### [AIM OF THE TASK]
The answer is a single figure: how many lines below contain the word "License".

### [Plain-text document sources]
######

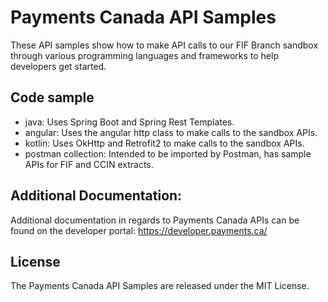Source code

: # Payments Canada API Samples
These API samples show how to make API calls to our FIF Branch sandbox through various programming languages and frameworks to help developers get started.

## Code sample

* java: Uses Spring Boot and Spring Rest Templates.
* angular: Uses the angular http class to make calls to the sandbox APIs.
* kotlin: Uses OkHttp and Retrofit2 to make calls to the sandbox APIs.
* postman collection: Intended to be imported by Postman, has sample APIs for FIF and CCIN extracts.


## Additional Documentation:
Additional documentation in regards to Payments Canada APIs can be found on the developer portal: https://developer.payments.ca/

## License
The Payments Canada API Samples are released under the MIT License.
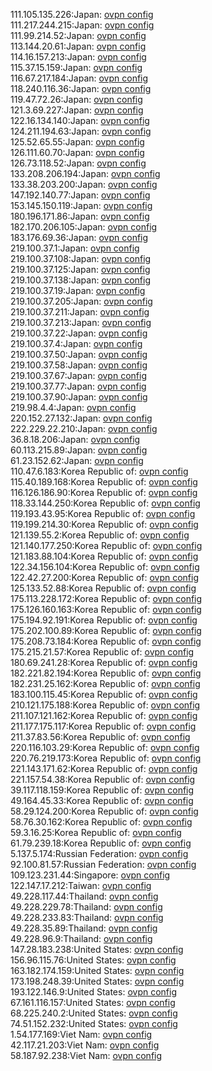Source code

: 111.105.135.226:Japan: [ovpn config](vpn/111_105_135_226.ovpn)  
111.217.244.215:Japan: [ovpn config](vpn/111_217_244_215.ovpn)  
111.99.214.52:Japan: [ovpn config](vpn/111_99_214_52.ovpn)  
113.144.20.61:Japan: [ovpn config](vpn/113_144_20_61.ovpn)  
114.16.157.213:Japan: [ovpn config](vpn/114_16_157_213.ovpn)  
115.37.15.159:Japan: [ovpn config](vpn/115_37_15_159.ovpn)  
116.67.217.184:Japan: [ovpn config](vpn/116_67_217_184.ovpn)  
118.240.116.36:Japan: [ovpn config](vpn/118_240_116_36.ovpn)  
119.47.72.26:Japan: [ovpn config](vpn/119_47_72_26.ovpn)  
121.3.69.227:Japan: [ovpn config](vpn/121_3_69_227.ovpn)  
122.16.134.140:Japan: [ovpn config](vpn/122_16_134_140.ovpn)  
124.211.194.63:Japan: [ovpn config](vpn/124_211_194_63.ovpn)  
125.52.65.55:Japan: [ovpn config](vpn/125_52_65_55.ovpn)  
126.111.60.70:Japan: [ovpn config](vpn/126_111_60_70.ovpn)  
126.73.118.52:Japan: [ovpn config](vpn/126_73_118_52.ovpn)  
133.208.206.194:Japan: [ovpn config](vpn/133_208_206_194.ovpn)  
133.38.203.200:Japan: [ovpn config](vpn/133_38_203_200.ovpn)  
147.192.140.77:Japan: [ovpn config](vpn/147_192_140_77.ovpn)  
153.145.150.119:Japan: [ovpn config](vpn/153_145_150_119.ovpn)  
180.196.171.86:Japan: [ovpn config](vpn/180_196_171_86.ovpn)  
182.170.206.105:Japan: [ovpn config](vpn/182_170_206_105.ovpn)  
183.176.69.36:Japan: [ovpn config](vpn/183_176_69_36.ovpn)  
219.100.37.1:Japan: [ovpn config](vpn/219_100_37_1.ovpn)  
219.100.37.108:Japan: [ovpn config](vpn/219_100_37_108.ovpn)  
219.100.37.125:Japan: [ovpn config](vpn/219_100_37_125.ovpn)  
219.100.37.138:Japan: [ovpn config](vpn/219_100_37_138.ovpn)  
219.100.37.19:Japan: [ovpn config](vpn/219_100_37_19.ovpn)  
219.100.37.205:Japan: [ovpn config](vpn/219_100_37_205.ovpn)  
219.100.37.211:Japan: [ovpn config](vpn/219_100_37_211.ovpn)  
219.100.37.213:Japan: [ovpn config](vpn/219_100_37_213.ovpn)  
219.100.37.22:Japan: [ovpn config](vpn/219_100_37_22.ovpn)  
219.100.37.4:Japan: [ovpn config](vpn/219_100_37_4.ovpn)  
219.100.37.50:Japan: [ovpn config](vpn/219_100_37_50.ovpn)  
219.100.37.58:Japan: [ovpn config](vpn/219_100_37_58.ovpn)  
219.100.37.67:Japan: [ovpn config](vpn/219_100_37_67.ovpn)  
219.100.37.77:Japan: [ovpn config](vpn/219_100_37_77.ovpn)  
219.100.37.90:Japan: [ovpn config](vpn/219_100_37_90.ovpn)  
219.98.4.4:Japan: [ovpn config](vpn/219_98_4_4.ovpn)  
220.152.27.132:Japan: [ovpn config](vpn/220_152_27_132.ovpn)  
222.229.22.210:Japan: [ovpn config](vpn/222_229_22_210.ovpn)  
36.8.18.206:Japan: [ovpn config](vpn/36_8_18_206.ovpn)  
60.113.215.89:Japan: [ovpn config](vpn/60_113_215_89.ovpn)  
61.23.152.62:Japan: [ovpn config](vpn/61_23_152_62.ovpn)  
110.47.6.183:Korea Republic of: [ovpn config](vpn/110_47_6_183.ovpn)  
115.40.189.168:Korea Republic of: [ovpn config](vpn/115_40_189_168.ovpn)  
116.126.186.90:Korea Republic of: [ovpn config](vpn/116_126_186_90.ovpn)  
118.33.144.250:Korea Republic of: [ovpn config](vpn/118_33_144_250.ovpn)  
119.193.43.95:Korea Republic of: [ovpn config](vpn/119_193_43_95.ovpn)  
119.199.214.30:Korea Republic of: [ovpn config](vpn/119_199_214_30.ovpn)  
121.139.55.2:Korea Republic of: [ovpn config](vpn/121_139_55_2.ovpn)  
121.140.177.250:Korea Republic of: [ovpn config](vpn/121_140_177_250.ovpn)  
121.183.88.104:Korea Republic of: [ovpn config](vpn/121_183_88_104.ovpn)  
122.34.156.104:Korea Republic of: [ovpn config](vpn/122_34_156_104.ovpn)  
122.42.27.200:Korea Republic of: [ovpn config](vpn/122_42_27_200.ovpn)  
125.133.52.88:Korea Republic of: [ovpn config](vpn/125_133_52_88.ovpn)  
175.113.228.172:Korea Republic of: [ovpn config](vpn/175_113_228_172.ovpn)  
175.126.160.163:Korea Republic of: [ovpn config](vpn/175_126_160_163.ovpn)  
175.194.92.191:Korea Republic of: [ovpn config](vpn/175_194_92_191.ovpn)  
175.202.100.89:Korea Republic of: [ovpn config](vpn/175_202_100_89.ovpn)  
175.208.73.184:Korea Republic of: [ovpn config](vpn/175_208_73_184.ovpn)  
175.215.21.57:Korea Republic of: [ovpn config](vpn/175_215_21_57.ovpn)  
180.69.241.28:Korea Republic of: [ovpn config](vpn/180_69_241_28.ovpn)  
182.221.82.194:Korea Republic of: [ovpn config](vpn/182_221_82_194.ovpn)  
182.231.25.162:Korea Republic of: [ovpn config](vpn/182_231_25_162.ovpn)  
183.100.115.45:Korea Republic of: [ovpn config](vpn/183_100_115_45.ovpn)  
210.121.175.188:Korea Republic of: [ovpn config](vpn/210_121_175_188.ovpn)  
211.107.121.162:Korea Republic of: [ovpn config](vpn/211_107_121_162.ovpn)  
211.177.175.117:Korea Republic of: [ovpn config](vpn/211_177_175_117.ovpn)  
211.37.83.56:Korea Republic of: [ovpn config](vpn/211_37_83_56.ovpn)  
220.116.103.29:Korea Republic of: [ovpn config](vpn/220_116_103_29.ovpn)  
220.76.219.173:Korea Republic of: [ovpn config](vpn/220_76_219_173.ovpn)  
221.143.171.62:Korea Republic of: [ovpn config](vpn/221_143_171_62.ovpn)  
221.157.54.38:Korea Republic of: [ovpn config](vpn/221_157_54_38.ovpn)  
39.117.118.159:Korea Republic of: [ovpn config](vpn/39_117_118_159.ovpn)  
49.164.45.33:Korea Republic of: [ovpn config](vpn/49_164_45_33.ovpn)  
58.29.124.200:Korea Republic of: [ovpn config](vpn/58_29_124_200.ovpn)  
58.76.30.162:Korea Republic of: [ovpn config](vpn/58_76_30_162.ovpn)  
59.3.16.25:Korea Republic of: [ovpn config](vpn/59_3_16_25.ovpn)  
61.79.239.18:Korea Republic of: [ovpn config](vpn/61_79_239_18.ovpn)  
5.137.5.174:Russian Federation: [ovpn config](vpn/5_137_5_174.ovpn)  
92.100.81.57:Russian Federation: [ovpn config](vpn/92_100_81_57.ovpn)  
109.123.231.44:Singapore: [ovpn config](vpn/109_123_231_44.ovpn)  
122.147.17.212:Taiwan: [ovpn config](vpn/122_147_17_212.ovpn)  
49.228.117.44:Thailand: [ovpn config](vpn/49_228_117_44.ovpn)  
49.228.229.78:Thailand: [ovpn config](vpn/49_228_229_78.ovpn)  
49.228.233.83:Thailand: [ovpn config](vpn/49_228_233_83.ovpn)  
49.228.35.89:Thailand: [ovpn config](vpn/49_228_35_89.ovpn)  
49.228.96.9:Thailand: [ovpn config](vpn/49_228_96_9.ovpn)  
147.28.183.238:United States: [ovpn config](vpn/147_28_183_238.ovpn)  
156.96.115.76:United States: [ovpn config](vpn/156_96_115_76.ovpn)  
163.182.174.159:United States: [ovpn config](vpn/163_182_174_159.ovpn)  
173.198.248.39:United States: [ovpn config](vpn/173_198_248_39.ovpn)  
193.122.146.9:United States: [ovpn config](vpn/193_122_146_9.ovpn)  
67.161.116.157:United States: [ovpn config](vpn/67_161_116_157.ovpn)  
68.225.240.2:United States: [ovpn config](vpn/68_225_240_2.ovpn)  
74.51.152.232:United States: [ovpn config](vpn/74_51_152_232.ovpn)  
1.54.177.169:Viet Nam: [ovpn config](vpn/1_54_177_169.ovpn)  
42.117.21.203:Viet Nam: [ovpn config](vpn/42_117_21_203.ovpn)  
58.187.92.238:Viet Nam: [ovpn config](vpn/58_187_92_238.ovpn)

######

### [EXERCISE SOLUTION]
2